Assignment: Print every entry again exactly, with no pictures.
□ □ □ □ □ □ □
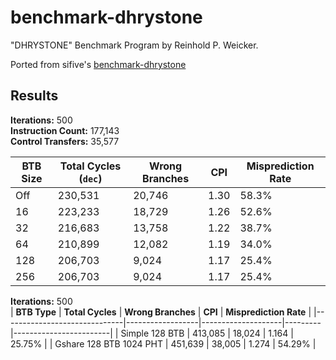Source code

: # benchmark-dhrystone
"DHRYSTONE" Benchmark Program by  Reinhold P. Weicker.

Ported from sifive's [benchmark-dhrystone](https://github.com/sifive/benchmark-dhrystone)

## Results

**Iterations:** 500  
**Instruction Count:** 177,143  
**Control Transfers:** 35,577  

| **BTB Size** | **Total Cycles** (`dec`) | **Wrong Branches** | **CPI** | **Misprediction Rate** |
| ------------ | ------------------------ | ------------------ | ------- | ---------------------  |
| Off          | 230,531                  | 20,746             | 1.30    | 58.3%                  |
| 16           | 223,233                  | 18,729             | 1.26    | 52.6%                  |
| 32           | 216,683                  | 13,758             | 1.22    | 38.7%                  |
| 64           | 210,899                  | 12,082             | 1.19    | 34.0%                  |cd 
| 128          | 206,703                  | 9,024              | 1.17    | 25.4%                  |
| 256          | 206,703                  | 9,024              | 1.17    | 25.4%                  |

**Iterations:** 500  
| **BTB Type**                 | **Total Cycles** | **Wrong Branches** | **CPI** | **Misprediction Rate** |
|------------------------------|------------------|--------------------|---------|------------------------|
| Simple 128 BTB               | 413,085          | 18,024             | 1.164   | 25.75%                 |
| Gshare 128 BTB 1024 PHT      | 451,639          | 38,005             | 1.274   | 54.29%                 |
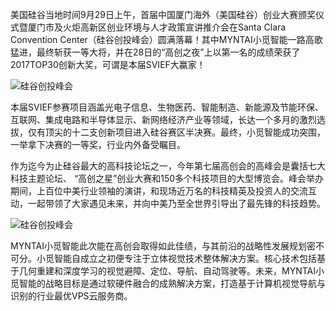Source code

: <!--
author: MYNTAI
head: http://www.slightech.com/ico/favicon.png
date: 2017-09-29
title: 小觅智能势如破竹连获大奖，成2017 SVIEF 大赢家！
tags: 小觅机器人
category: 小觅机器人
status: publish
language: cn
summary: 美国硅谷当地时间9月29日上午，首届中国厦门海外（美国硅谷）创业大赛颁奖仪式暨厦门市及火炬高新区创业环境与人才政策宣讲推介会在Santa Clara Convention Center（硅谷创投峰会）圆满落幕！其中MYNTAI小觅智能一路高歌猛进，最终斩获一等大将......
-->

美国硅谷当地时间9月29日上午，首届中国厦门海外（美国硅谷）创业大赛颁奖仪式暨厦门市及火炬高新区创业环境与人才政策宣讲推介会在Santa Clara Convention Center（硅谷创投峰会）圆满落幕！其中MYNTAI小觅智能一路高歌猛进，最终斩获一等大将，并在28日的“高创之夜”上以第一名的成绩荣获了2017TOP30创新大奖，可谓是本届SVIEF大赢家！

![硅谷创投峰会](https://static.slightech.com/img/news/2017SVIEF-1.jpg) 

本届SVIEF参赛项目涵盖光电子信息、生物医药、智能制造、新能源及节能环保、互联网、集成电路和半导体显示、新网络经济产业等领域，长达一个多月的激烈选拔，仅有顶尖的十二支创新项目进入硅谷赛区半决赛。最终，小觅智能成功突围，一举拿下决赛的一等奖，行业内外备受瞩目。

作为迄今为止硅谷最大的高科技论坛之一，今年第七届高创会的高峰会是囊括七大科技主题论坛、 “高创之星”创业大赛和150多个科技项目的大型博览会。峰会举办期间，上百位中美行业领袖的演讲，和现场近万名的科技精英及投资人的交流互动，一起带领了大家遇见未来，并向中美乃至全世界引导出了最先锋的科技趋势。

![硅谷创投峰会](https://static.slightech.com/img/news/2017SVIEF-2.jpg) 

MYNTAI小觅智能此次能在高创会取得如此佳绩，与其前沿的战略性发展规划密不可分。小觅智能自成立之初便专注于立体视觉技术整体解决方案。核心技术包括基于几何重建和深度学习的视觉避障、定位、导航、自动驾驶等。未来，MYNTAI小觅智能的战略目标是通过软硬件融合的成熟解决方案，打造基于计算机视觉导航与识别的行业最优VPS云服务商。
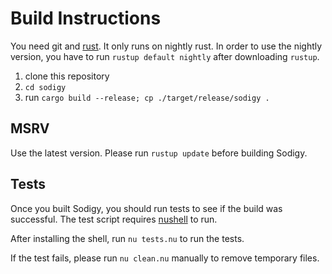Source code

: # Build Instructions

You need git and [rust](https://rustup.rs). It only runs on nightly rust. In order to use the nightly version, you have to run `rustup default nightly` after downloading `rustup`.

1. clone this repository
2. `cd sodigy`
3. run `cargo build --release; cp ./target/release/sodigy .`

## MSRV

Use the latest version. Please run `rustup update` before building Sodigy.

## Tests

Once you built Sodigy, you should run tests to see if the build was successful. The test script requires [nushell](https://nushell.sh) to run.

After installing the shell, run `nu tests.nu` to run the tests.

If the test fails, please run `nu clean.nu` manually to remove temporary files.
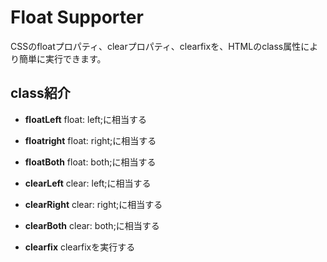 # Float Supporter
CSSのfloatプロパティ、clearプロパティ、clearfixを、HTMLのclass属性により簡単に実行できます。

## class紹介

- **floatLeft** float: left;に相当する
- **floatright** float: right;に相当する
- **floatBoth** float: both;に相当する

- **clearLeft** clear: left;に相当する
- **clearRight** clear: right;に相当する
- **clearBoth** clear: both;に相当する

- **clearfix** clearfixを実行する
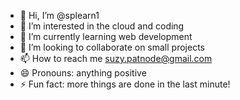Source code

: - 👋 Hi, I’m @splearn1
- 👀 I’m interested in the cloud and coding
- 🌱 I’m currently learning web development
- 💞️ I’m looking to collaborate on small projects
- 📫 How to reach me suzy.patnode@gmail.com
- 😄 Pronouns: anything positive
- ⚡ Fun fact: more things are done in the last minute!

<!---
splearn1/splearn1 is a ✨ special ✨ repository because its `README.md` (this file) appears on your GitHub profile.
You can click the Preview link to take a look at your changes.
--->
□ □ □ □ □ □ □
Output for this task:
Source code

: # benchmark-dhrystone
"DHRYSTONE" Benchmark Program by  Reinhold P. Weicker.

Ported from sifive's [benchmark-dhrystone](https://github.com/sifive/benchmark-dhrystone)

## Results

**Iterations:** 500  
**Instruction Count:** 177,143  
**Control Transfers:** 35,577  

| **BTB Size** | **Total Cycles** (`dec`) | **Wrong Branches** | **CPI** | **Misprediction Rate** |
| ------------ | ------------------------ | ------------------ | ------- | ---------------------  |
| Off          | 230,531                  | 20,746             | 1.30    | 58.3%                  |
| 16           | 223,233                  | 18,729             | 1.26    | 52.6%                  |
| 32           | 216,683                  | 13,758             | 1.22    | 38.7%                  |
| 64           | 210,899                  | 12,082             | 1.19    | 34.0%                  |cd 
| 128          | 206,703                  | 9,024              | 1.17    | 25.4%                  |
| 256          | 206,703                  | 9,024              | 1.17    | 25.4%                  |

**Iterations:** 500  
| **BTB Type**                 | **Total Cycles** | **Wrong Branches** | **CPI** | **Misprediction Rate** |
|------------------------------|------------------|--------------------|---------|------------------------|
| Simple 128 BTB               | 413,085          | 18,024             | 1.164   | 25.75%                 |
| Gshare 128 BTB 1024 PHT      | 451,639          | 38,005             | 1.274   | 54.29%                 |
Source code

: <!--
author: MYNTAI
head: http://www.slightech.com/ico/favicon.png
date: 2017-09-29
title: 小觅智能势如破竹连获大奖，成2017 SVIEF 大赢家！
tags: 小觅机器人
category: 小觅机器人
status: publish
language: cn
summary: 美国硅谷当地时间9月29日上午，首届中国厦门海外（美国硅谷）创业大赛颁奖仪式暨厦门市及火炬高新区创业环境与人才政策宣讲推介会在Santa Clara Convention Center（硅谷创投峰会）圆满落幕！其中MYNTAI小觅智能一路高歌猛进，最终斩获一等大将......
-->

美国硅谷当地时间9月29日上午，首届中国厦门海外（美国硅谷）创业大赛颁奖仪式暨厦门市及火炬高新区创业环境与人才政策宣讲推介会在Santa Clara Convention Center（硅谷创投峰会）圆满落幕！其中MYNTAI小觅智能一路高歌猛进，最终斩获一等大将，并在28日的“高创之夜”上以第一名的成绩荣获了2017TOP30创新大奖，可谓是本届SVIEF大赢家！

![硅谷创投峰会](https://static.slightech.com/img/news/2017SVIEF-1.jpg) 

本届SVIEF参赛项目涵盖光电子信息、生物医药、智能制造、新能源及节能环保、互联网、集成电路和半导体显示、新网络经济产业等领域，长达一个多月的激烈选拔，仅有顶尖的十二支创新项目进入硅谷赛区半决赛。最终，小觅智能成功突围，一举拿下决赛的一等奖，行业内外备受瞩目。

作为迄今为止硅谷最大的高科技论坛之一，今年第七届高创会的高峰会是囊括七大科技主题论坛、 “高创之星”创业大赛和150多个科技项目的大型博览会。峰会举办期间，上百位中美行业领袖的演讲，和现场近万名的科技精英及投资人的交流互动，一起带领了大家遇见未来，并向中美乃至全世界引导出了最先锋的科技趋势。

![硅谷创投峰会](https://static.slightech.com/img/news/2017SVIEF-2.jpg) 

MYNTAI小觅智能此次能在高创会取得如此佳绩，与其前沿的战略性发展规划密不可分。小觅智能自成立之初便专注于立体视觉技术整体解决方案。核心技术包括基于几何重建和深度学习的视觉避障、定位、导航、自动驾驶等。未来，MYNTAI小觅智能的战略目标是通过软硬件融合的成熟解决方案，打造基于计算机视觉导航与识别的行业最优VPS云服务商。
Source code

: # Build Instructions

You need git and [rust](https://rustup.rs). It only runs on nightly rust. In order to use the nightly version, you have to run `rustup default nightly` after downloading `rustup`.

1. clone this repository
2. `cd sodigy`
3. run `cargo build --release; cp ./target/release/sodigy .`

## MSRV

Use the latest version. Please run `rustup update` before building Sodigy.

## Tests

Once you built Sodigy, you should run tests to see if the build was successful. The test script requires [nushell](https://nushell.sh) to run.

After installing the shell, run `nu tests.nu` to run the tests.

If the test fails, please run `nu clean.nu` manually to remove temporary files.
 # Float Supporter
CSSのfloatプロパティ、clearプロパティ、clearfixを、HTMLのclass属性により簡単に実行できます。

## class紹介

- **floatLeft** float: left;に相当する
- **floatright** float: right;に相当する
- **floatBoth** float: both;に相当する

- **clearLeft** clear: left;に相当する
- **clearRight** clear: right;に相当する
- **clearBoth** clear: both;に相当する

- **clearfix** clearfixを実行する
Source code

: - 👋 Hi, I’m @splearn1
- 👀 I’m interested in the cloud and coding
- 🌱 I’m currently learning web development
- 💞️ I’m looking to collaborate on small projects
- 📫 How to reach me suzy.patnode@gmail.com
- 😄 Pronouns: anything positive
- ⚡ Fun fact: more things are done in the last minute!

<!---
splearn1/splearn1 is a ✨ special ✨ repository because its `README.md` (this file) appears on your GitHub profile.
You can click the Preview link to take a look at your changes.
--->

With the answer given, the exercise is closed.